- _Pictures paired with source code_:
■ ■ ■ ■
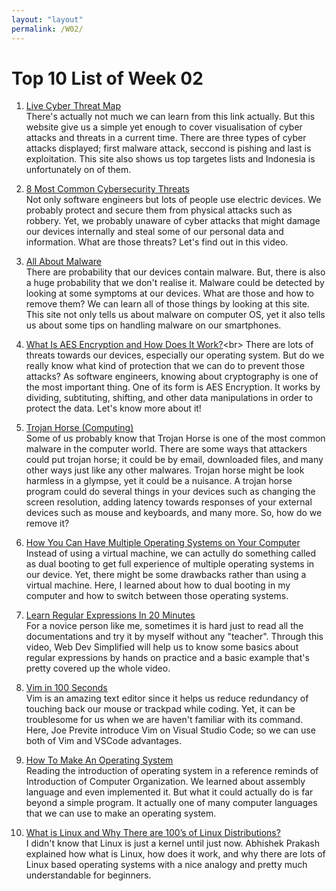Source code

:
```yaml
---
layout: "layout"
permalink: /W02/
---
```


# Top 10 List of Week 02

1. [Live Cyber Threat Map](https://threatmap.checkpoint.com/)<br>
   There's actually not much we can learn from this link actually. But this website give us a simple yet enough to cover visualisation of cyber attacks and threats in a current time. There are three types of cyber attacks displayed; first malware attack, seccond is pishing and last is exploitation. This site also shows us top targetes lists and Indonesia is unfortunately on of them.

2. [8 Most Common Cybersecurity Threats](https://youtu.be/Dk-ZqQ-bfy4)<br>
   Not only software engineers but lots of people use electric devices. We probably protect and secure them from physical attacks such as robbery. Yet, we probably unaware of cyber attacks that might damage our devices internally and steal some of our personal data and information. What are those threats? Let's find out in this video.

3. [All About Malware](https://www.malwarebytes.com/malware/#what-is-the-history-of-malware)<br>
   There are probability that our devices contain malware. But, there is also a huge probability that we don't realise it. Malware could be detected by looking at some symptoms at our devices. What are those and how to remove them? We can learn all of those things by looking at this site. This site not only tells us about malware on computer OS, yet it also tells us about some tips on handling malware on our smartphones.

4. [What Is AES Encryption and How Does It Work?](https://cybernews.com/resources/what-is-aes-encryption/#:~:text=How%20does%20AES%20encryption%20work?%201%20Dividing%20data,round%20key.%20...%208%20Rinse%20and%20repeat.)<br>
   There are lots of threats towards our devices, especially our operating system. But do we really know what kind of protection that we can do to prevent those attacks? As software engineers, knowing about cryptography is one of the most important thing. One of its form is AES Encryption. It works by dividing, subtituting, shifting, and other data manipulations in order to protect the data. Let's know more about it!

5. [Trojan Horse (Computing)](https://searchsecurity.techtarget.com/definition/Trojan-horse)<br>
   Some of us probably know that Trojan Horse is one of the most common malware in the computer world. There are some ways that attackers could put trojan horse; it could be by email, downloaded files, and many other ways just like any other malwares. Trojan horse might be look harmless in a glympse, yet it could be a nuisance. A trojan horse program could do several things in your devices such as changing the screen resolution, adding latency towards responses of your external devices such as mouse and keyboards, and many more. So, how do we remove it?

6. [How You Can Have Multiple Operating Systems on Your Computer](https://www.howtogeek.com/187789/dual-booting-explained-how-you-can-have-multiple-operating-systems-on-your-computer/#:~:text=Most%20computers%20ship%20with%20a%20single%20operating%20system,,at%20boot%20time%20%E2%80%94%20is%20known%20as%20%E2%80%9Cdual-booting.%E2%80%9D)<br>
   Instead of using a virtual machine, we can actully do something called as dual booting to get full experience of multiple operating systems in our device. Yet, there might be some drawbacks rather than using a virtual machine. Here, I learned about how to dual booting in my computer and how to switch between those operating systems.

7. [Learn Regular Expressions In 20 Minutes](https://youtu.be/rhzKDrUiJVk)<br>
   For a novice person like me, sometimes it is hard just to read all the documentations and try it by myself without any "teacher". Through this video, Web Dev Simplified will help us to know some basics about regular expressions by hands on practice and a basic example that's pretty covered up the whole video.

8. [Vim in 100 Seconds](https://www.youtube.com/watch?v=-txKSRn0qeA)<br>
   Vim is an amazing text editor since it helps us reduce redundancy of touching back our mouse or trackpad while coding. Yet, it can be troublesome for us when we are haven't familiar with its command. Here, Joe Previte introduce Vim on Visual Studio Code; so we can use both of Vim and VSCode advantages.

9. [How To Make An Operating System](https://www.youtube.com/watch?v=6MJUGVFAXKg)<br>
   Reading the introduction of operating system in a reference reminds of Introduction of Computer Organization. We learned about assembly language and even implemented it. But what it could actually do is far beyond a simple program. It actually one of many computer languages that we can use to make an operating system.

10. [What is Linux and Why There are 100’s of Linux Distributions?](https://itsfoss.com/what-is-linux/)<br>
    I didn't know that Linux is just a kernel until just now. Abhishek Prakash explained how what is Linux, how does it work, and why there are lots of Linux based operating systems with a nice analogy and pretty much understandable for beginners.
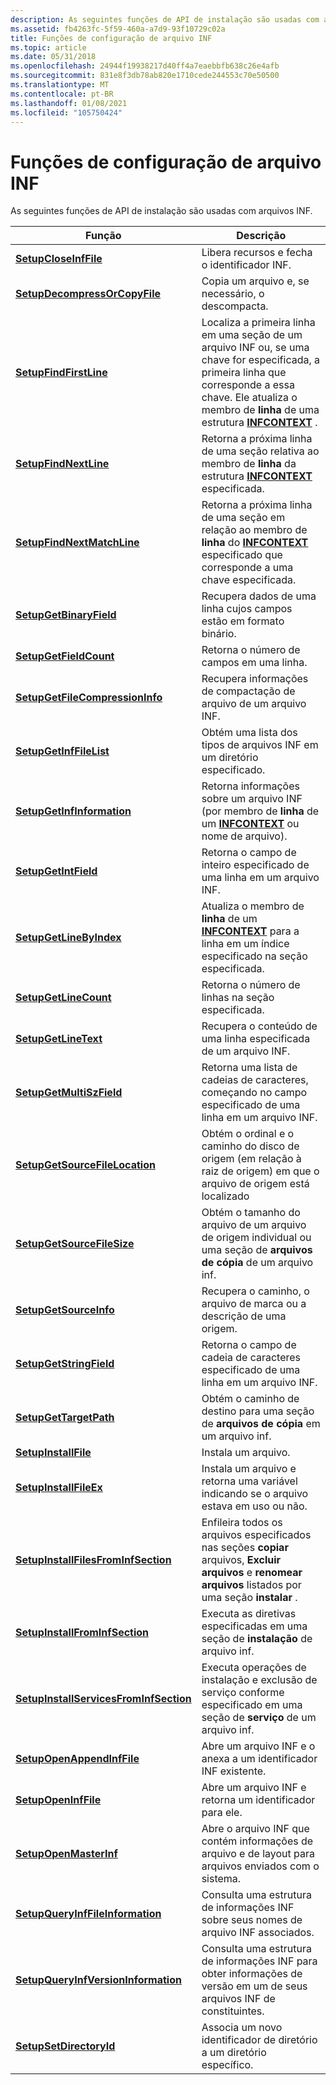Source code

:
 ```yaml
---
description: As seguintes funções de API de instalação são usadas com arquivos INF.
ms.assetid: fb4263fc-5f59-460a-a7d9-93f10729c02a
title: Funções de configuração de arquivo INF
ms.topic: article
ms.date: 05/31/2018
ms.openlocfilehash: 24944f19938217d40ff4a7eaebbfb638c26e4afb
ms.sourcegitcommit: 831e8f3db78ab820e1710cede244553c70e50500
ms.translationtype: MT
ms.contentlocale: pt-BR
ms.lasthandoff: 01/08/2021
ms.locfileid: "105750424"
---
```

# <a name="inf-file-setup-functions"></a>Funções de configuração de arquivo INF

As seguintes funções de API de instalação são usadas com arquivos INF.



| Função                                                                         | Descrição                                                                                                                                                                                            |
|----------------------------------------------------------------------------------|--------------------------------------------------------------------------------------------------------------------------------------------------------------------------------------------------------|
| [**SetupCloseInfFile**](/windows/desktop/api/Setupapi/nf-setupapi-setupcloseinffile)                                   | Libera recursos e fecha o identificador INF.                                                                                                                                                             |
| [**SetupDecompressOrCopyFile**](/windows/desktop/api/Setupapi/nf-setupapi-setupdecompressorcopyfilea)                   | Copia um arquivo e, se necessário, o descompacta.                                                                                                                                                      |
| [**SetupFindFirstLine**](/windows/desktop/api/Setupapi/nf-setupapi-setupfindfirstlinea)                                 | Localiza a primeira linha em uma seção de um arquivo INF ou, se uma chave for especificada, a primeira linha que corresponde a essa chave. Ele atualiza o membro de **linha** de uma estrutura [**INFCONTEXT**](/windows/desktop/api/Setupapi/ns-setupapi-infcontext) . |
| [**SetupFindNextLine**](/windows/desktop/api/Setupapi/nf-setupapi-setupfindnextline)                                   | Retorna a próxima linha de uma seção relativa ao membro de **linha** da estrutura [**INFCONTEXT**](/windows/desktop/api/Setupapi/ns-setupapi-infcontext) especificada.                                                                    |
| [**SetupFindNextMatchLine**](/windows/desktop/api/Setupapi/nf-setupapi-setupfindnextmatchlinea)                         | Retorna a próxima linha de uma seção em relação ao membro de **linha** do [**INFCONTEXT**](/windows/desktop/api/Setupapi/ns-setupapi-infcontext) especificado que corresponde a uma chave especificada.                                                 |
| [**SetupGetBinaryField**](/windows/desktop/api/Setupapi/nf-setupapi-setupgetbinaryfield)                               | Recupera dados de uma linha cujos campos estão em formato binário.                                                                                                                                          |
| [**SetupGetFieldCount**](/windows/desktop/api/Setupapi/nf-setupapi-setupgetfieldcount)                                 | Retorna o número de campos em uma linha.                                                                                                                                                                |
| [**SetupGetFileCompressionInfo**](/windows/desktop/api/Setupapi/nf-setupapi-setupgetfilecompressioninfoa)               | Recupera informações de compactação de arquivo de um arquivo INF.                                                                                                                                               |
| [**SetupGetInfFileList**](/windows/desktop/api/Setupapi/nf-setupapi-setupgetinffilelista)                               | Obtém uma lista dos tipos de arquivos INF em um diretório especificado.                                                                                                                                        |
| [**SetupGetInfInformation**](/windows/desktop/api/Setupapi/nf-setupapi-setupgetinfinformationa)                         | Retorna informações sobre um arquivo INF (por membro de **linha** de um [**INFCONTEXT**](/windows/desktop/api/Setupapi/ns-setupapi-infcontext) ou nome de arquivo).                                                                                     |
| [**SetupGetIntField**](/windows/desktop/api/Setupapi/nf-setupapi-setupgetintfield)                                     | Retorna o campo de inteiro especificado de uma linha em um arquivo INF.                                                                                                                                          |
| [**SetupGetLineByIndex**](/windows/desktop/api/Setupapi/nf-setupapi-setupgetlinebyindexa)                               | Atualiza o membro de **linha** de um [**INFCONTEXT**](/windows/desktop/api/Setupapi/ns-setupapi-infcontext) para a linha em um índice especificado na seção especificada.                                                                     |
| [**SetupGetLineCount**](/windows/desktop/api/Setupapi/nf-setupapi-setupgetlinecounta)                                   | Retorna o número de linhas na seção especificada.                                                                                                                                                  |
| [**SetupGetLineText**](/windows/desktop/api/Setupapi/nf-setupapi-setupgetlinetexta)                                     | Recupera o conteúdo de uma linha especificada de um arquivo INF.                                                                                                                                            |
| [**SetupGetMultiSzField**](/windows/desktop/api/Setupapi/nf-setupapi-setupgetmultiszfielda)                             | Retorna uma lista de cadeias de caracteres, começando no campo especificado de uma linha em um arquivo INF.                                                                                                                   |
| [**SetupGetSourceFileLocation**](/windows/desktop/api/Setupapi/nf-setupapi-setupgetsourcefilelocationa)                 | Obtém o ordinal e o caminho do disco de origem (em relação à raiz de origem) em que o arquivo de origem está localizado                                                                                                       |
| [**SetupGetSourceFileSize**](/windows/desktop/api/Setupapi/nf-setupapi-setupgetsourcefilesizea)                         | Obtém o tamanho do arquivo de um arquivo de origem individual ou uma seção de **arquivos de cópia** de um arquivo inf.                                                                                                           |
| [**SetupGetSourceInfo**](/windows/desktop/api/Setupapi/nf-setupapi-setupgetsourceinfoa)                                 | Recupera o caminho, o arquivo de marca ou a descrição de uma origem.                                                                                                                                             |
| [**SetupGetStringField**](/windows/desktop/api/Setupapi/nf-setupapi-setupgetstringfielda)                               | Retorna o campo de cadeia de caracteres especificado de uma linha em um arquivo INF.                                                                                                                                           |
| [**SetupGetTargetPath**](/windows/desktop/api/Setupapi/nf-setupapi-setupgettargetpatha)                                 | Obtém o caminho de destino para uma seção de **arquivos de cópia** em um arquivo inf.                                                                                                                                      |
| [**SetupInstallFile**](/windows/desktop/api/Setupapi/nf-setupapi-setupinstallfilea)                                     | Instala um arquivo.                                                                                                                                                                                       |
| [**SetupInstallFileEx**](/windows/desktop/api/Setupapi/nf-setupapi-setupinstallfileexa)                                 | Instala um arquivo e retorna uma variável indicando se o arquivo estava em uso ou não.                                                                                                                  |
| [**SetupInstallFilesFromInfSection**](/windows/desktop/api/Setupapi/nf-setupapi-setupinstallfilesfrominfsectiona)       | Enfileira todos os arquivos especificados nas seções **copiar** arquivos, **Excluir arquivos** e **renomear arquivos** listados por uma seção **instalar** .                                                       |
| [**SetupInstallFromInfSection**](/windows/desktop/api/Setupapi/nf-setupapi-setupinstallfrominfsectiona)                 | Executa as diretivas especificadas em uma seção de **instalação** de arquivo inf.                                                                                                                                  |
| [**SetupInstallServicesFromInfSection**](/windows/desktop/api/Setupapi/nf-setupapi-setupinstallservicesfrominfsectiona) | Executa operações de instalação e exclusão de serviço conforme especificado em uma seção de **serviço** de um arquivo inf.                                                                                            |
| [**SetupOpenAppendInfFile**](/windows/desktop/api/Setupapi/nf-setupapi-setupopenappendinffilea)                         | Abre um arquivo INF e o anexa a um identificador INF existente.                                                                                                                                             |
| [**SetupOpenInfFile**](/windows/desktop/api/Setupapi/nf-setupapi-setupopeninffilea)                                     | Abre um arquivo INF e retorna um identificador para ele.                                                                                                                                                          |
| [**SetupOpenMasterInf**](/windows/desktop/api/Setupapi/nf-setupapi-setupopenmasterinf)                                 | Abre o arquivo INF que contém informações de arquivo e de layout para arquivos enviados com o sistema.                                                                                                        |
| [**SetupQueryInfFileInformation**](/windows/desktop/api/Setupapi/nf-setupapi-setupqueryinffileinformationa)             | Consulta uma estrutura de informações INF sobre seus nomes de arquivo INF associados.                                                                                                                               |
| [**SetupQueryInfVersionInformation**](/windows/desktop/api/Setupapi/nf-setupapi-setupqueryinfversioninformationa)       | Consulta uma estrutura de informações INF para obter informações de versão em um de seus arquivos INF de constituintes.                                                                                                      |
| [**SetupSetDirectoryId**](/windows/desktop/api/Setupapi/nf-setupapi-setupsetdirectoryida)                               | Associa um novo identificador de diretório a um diretório específico.                                                                                                                                     |



 

 

 



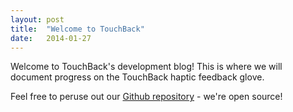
 ```yaml
---
layout: post
title:  "Welcome to TouchBack"
date:   2014-01-27
---
```


Welcome to TouchBack's development blog! This is where we will document progress on the TouchBack haptic feedback glove.

Feel free to peruse out our [Github repository][github] - we're open source!

[github]:    https://github.com/TouchBack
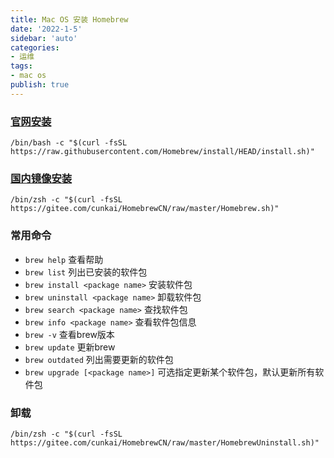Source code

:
 ```yaml
---
title: Mac OS 安装 Homebrew
date: '2022-1-5'
sidebar: 'auto'
categories:
- 运维
tags:
- mac os
publish: true
---
```


### [官网安装](https://brew.sh/)
```shell
/bin/bash -c "$(curl -fsSL https://raw.githubusercontent.com/Homebrew/install/HEAD/install.sh)"
```

### [国内镜像安装](https://gitee.com/cunkai/HomebrewCN)
```shell
/bin/zsh -c "$(curl -fsSL https://gitee.com/cunkai/HomebrewCN/raw/master/Homebrew.sh)"
```

### 常用命令
* `brew help` 查看帮助
* `brew list` 列出已安装的软件包
* `brew install <package name>` 安装软件包
* `brew uninstall <package name>` 卸载软件包
* `brew search <package name>` 查找软件包
* `brew info <package name>` 查看软件包信息
* `brew -v` 查看brew版本
* `brew update` 更新brew
* `brew outdated` 列出需要更新的软件包
* `brew upgrade [<package name>]` 可选指定更新某个软件包，默认更新所有软件包

### 卸载
```shell
/bin/zsh -c "$(curl -fsSL https://gitee.com/cunkai/HomebrewCN/raw/master/HomebrewUninstall.sh)"
```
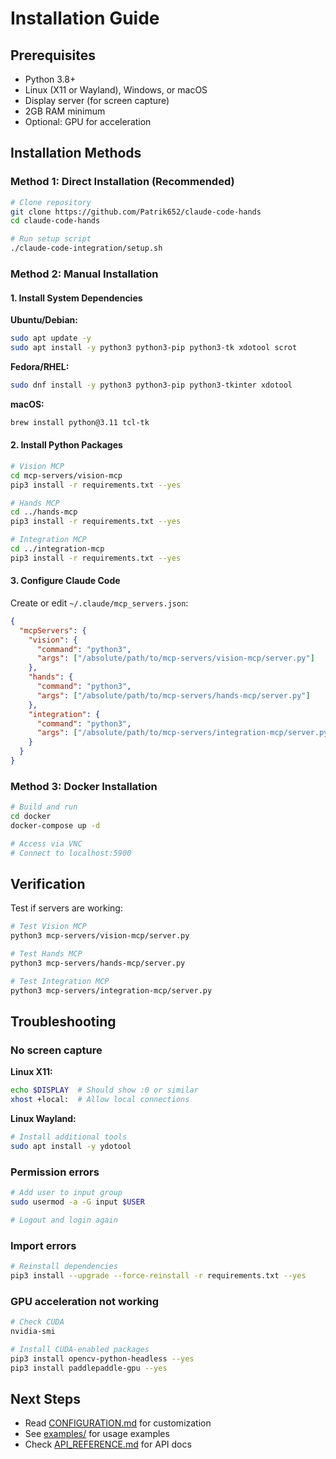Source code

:# Installation Guide

## Prerequisites

- Python 3.8+
- Linux (X11 or Wayland), Windows, or macOS
- Display server (for screen capture)
- 2GB RAM minimum
- Optional: GPU for acceleration

## Installation Methods

### Method 1: Direct Installation (Recommended)

```bash
# Clone repository
git clone https://github.com/Patrik652/claude-code-hands
cd claude-code-hands

# Run setup script
./claude-code-integration/setup.sh
```

### Method 2: Manual Installation

#### 1. Install System Dependencies

**Ubuntu/Debian:**
```bash
sudo apt update -y
sudo apt install -y python3 python3-pip python3-tk xdotool scrot
```

**Fedora/RHEL:**
```bash
sudo dnf install -y python3 python3-pip python3-tkinter xdotool
```

**macOS:**
```bash
brew install python@3.11 tcl-tk
```

#### 2. Install Python Packages

```bash
# Vision MCP
cd mcp-servers/vision-mcp
pip3 install -r requirements.txt --yes

# Hands MCP
cd ../hands-mcp
pip3 install -r requirements.txt --yes

# Integration MCP
cd ../integration-mcp
pip3 install -r requirements.txt --yes
```

#### 3. Configure Claude Code

Create or edit `~/.claude/mcp_servers.json`:

```json
{
  "mcpServers": {
    "vision": {
      "command": "python3",
      "args": ["/absolute/path/to/mcp-servers/vision-mcp/server.py"]
    },
    "hands": {
      "command": "python3",
      "args": ["/absolute/path/to/mcp-servers/hands-mcp/server.py"]
    },
    "integration": {
      "command": "python3",
      "args": ["/absolute/path/to/mcp-servers/integration-mcp/server.py"]
    }
  }
}
```

### Method 3: Docker Installation

```bash
# Build and run
cd docker
docker-compose up -d

# Access via VNC
# Connect to localhost:5900
```

## Verification

Test if servers are working:

```bash
# Test Vision MCP
python3 mcp-servers/vision-mcp/server.py

# Test Hands MCP
python3 mcp-servers/hands-mcp/server.py

# Test Integration MCP
python3 mcp-servers/integration-mcp/server.py
```

## Troubleshooting

### No screen capture

**Linux X11:**
```bash
echo $DISPLAY  # Should show :0 or similar
xhost +local:  # Allow local connections
```

**Linux Wayland:**
```bash
# Install additional tools
sudo apt install -y ydotool
```

### Permission errors

```bash
# Add user to input group
sudo usermod -a -G input $USER

# Logout and login again
```

### Import errors

```bash
# Reinstall dependencies
pip3 install --upgrade --force-reinstall -r requirements.txt --yes
```

### GPU acceleration not working

```bash
# Check CUDA
nvidia-smi

# Install CUDA-enabled packages
pip3 install opencv-python-headless --yes
pip3 install paddlepaddle-gpu --yes
```

## Next Steps

- Read [CONFIGURATION.md](CONFIGURATION.md) for customization
- See [examples/](../examples/) for usage examples
- Check [API_REFERENCE.md](API_REFERENCE.md) for API docs
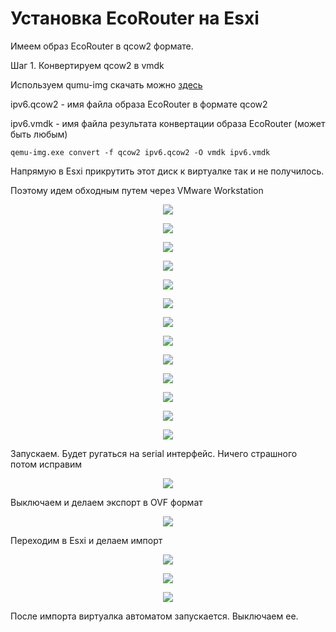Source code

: # Установка EcoRouter на Esxi 

Имеем образ EcoRouter в qcow2 формате.

Шаг 1. Конвертируем qcow2 в vmdk

Используем qumu-img скачать можно [здесь](https://cloudbase.it/downloads/qemu-img-win-x64-2_3_0.zip)

ipv6.qcow2 - имя файла образа EcoRouter в формате qcow2

ipv6.vmdk - имя файла результата конвертации образа EcoRouter (может быть любым) 

```
qemu-img.exe convert -f qcow2 ipv6.qcow2 -O vmdk ipv6.vmdk
```

Напрямую в Esxi прикрутить этот диск к виртуалке так и не получилось.

Поэтому идем обходным путем через VMware Workstation

<p align="center">
  <img src="./01.png">
</p>

<p align="center">
  <img src="./02.png">
</p>

<p align="center">
  <img src="./03.png">
</p>

<p align="center">
  <img src="./04.png">
</p>

<p align="center">
  <img src="./05.png">
</p>

<p align="center">
  <img src="./06.png">
</p>

<p align="center">
  <img src="./07.png">
</p>

<p align="center">
  <img src="./08.png">
</p>

<p align="center">
  <img src="./09.png">
</p>

<p align="center">
  <img src="./10.png">
</p>

<p align="center">
  <img src="./11.png">
</p>

<p align="center">
  <img src="./12.png">
</p>

<p align="center">
  <img src="./13.png">
</p>

Запускаем. Будет ругаться на serial интерфейс. Ничего страшного потом исправим

<p align="center">
  <img src="./14.png">
</p>

Выключаем и делаем экспорт в OVF формат

<p align="center">
  <img src="./15.png">
</p>

Переходим в Esxi и делаем импорт

<p align="center">
  <img src="./16.png">
</p>

<p align="center">
  <img src="./17.png">
</p>

<p align="center">
  <img src="./18.png">
</p>

После импорта виртуалка автоматом запускается. Выключаем ее.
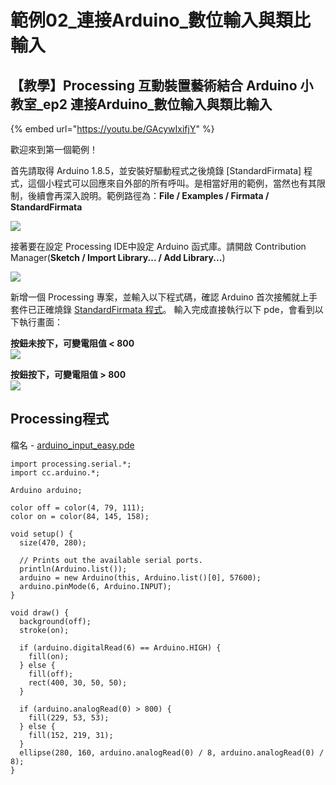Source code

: # 範例02\_連接Arduino\_數位輸入與類比輸入

## 【教學】Processing 互動裝置藝術結合 Arduino 小教室\_ep2 連接Arduino\_數位輸入與類比輸入

{% embed url="https://youtu.be/GAcywIxifjY" %}

歡迎來到第一個範例！

首先請取得 Arduino 1.8.5，並安裝好驅動程式之後燒錄 \[StandardFirmata] 程式，這個小程式可以回應來自外部的所有呼叫。是相當好用的範例，當然也有其限制，後續會再深入說明。範例路徑為：**File / Examples / Firmata / StandardFirmata**

![](../../.gitbook/assets/processing_arduino_ex02\_01.png)

接著要在設定 Processing IDE中設定 Arduino 函式庫。請開啟 Contribution Manager(**Sketch / Import Library... / Add Library...**)

![](../../.gitbook/assets/processing_arduino_ex02\_02.png)

新增一個 Processing 專案，並輸入以下程式碼，確認 Arduino 首次接觸就上手套件已正確燒錄 [StandardFirmata 程式](https://www.arduino.cc/en/reference/firmata)。 輸入完成直接執行以下 pde，會看到以下執行畫面：

**按鈕未按下，可變電阻值 < 800**\
![](../../.gitbook/assets/processing_arduino_ex02\_03.png)

**按鈕按下，可變電阻值 > 800**\
![](../../.gitbook/assets/processing_arduino_ex02\_04.png)

## Processing程式

檔名 - [arduino_input_easy.pde](https://github.com/cavedunissin/boson/tree/master/processing_arduino/example/arduino_input_easy)

```
import processing.serial.*;
import cc.arduino.*;

Arduino arduino;

color off = color(4, 79, 111);
color on = color(84, 145, 158);

void setup() {
  size(470, 280);

  // Prints out the available serial ports.
  println(Arduino.list());
  arduino = new Arduino(this, Arduino.list()[0], 57600);
  arduino.pinMode(6, Arduino.INPUT);
}

void draw() {
  background(off);
  stroke(on);

  if (arduino.digitalRead(6) == Arduino.HIGH) {
    fill(on);
  } else {
    fill(off);
    rect(400, 30, 50, 50);
  }

  if (arduino.analogRead(0) > 800) {
    fill(229, 53, 53);
  } else {
    fill(152, 219, 31);
  }
  ellipse(280, 160, arduino.analogRead(0) / 8, arduino.analogRead(0) / 8);
}
```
■ ■ ■ ■
- _WHAT YOU WILL DO_:
All lines from the start of the entries above through the line containing "There's actually not" must be transcribed exactly, both ends included, and no picture may be copied.

- _ANSWER AREA_:
Source code

:
```yaml
---
layout: "layout"
permalink: /W02/
---
```


# Top 10 List of Week 02

1. [Live Cyber Threat Map](https://threatmap.checkpoint.com/)<br>
   There's actually not much we can learn from this link actually. But this website give us a simple yet enough to cover visualisation of cyber attacks and threats in a current time. There are three types of cyber attacks displayed; first malware attack, seccond is pishing and last is exploitation. This site also shows us top targetes lists and Indonesia is unfortunately on of them.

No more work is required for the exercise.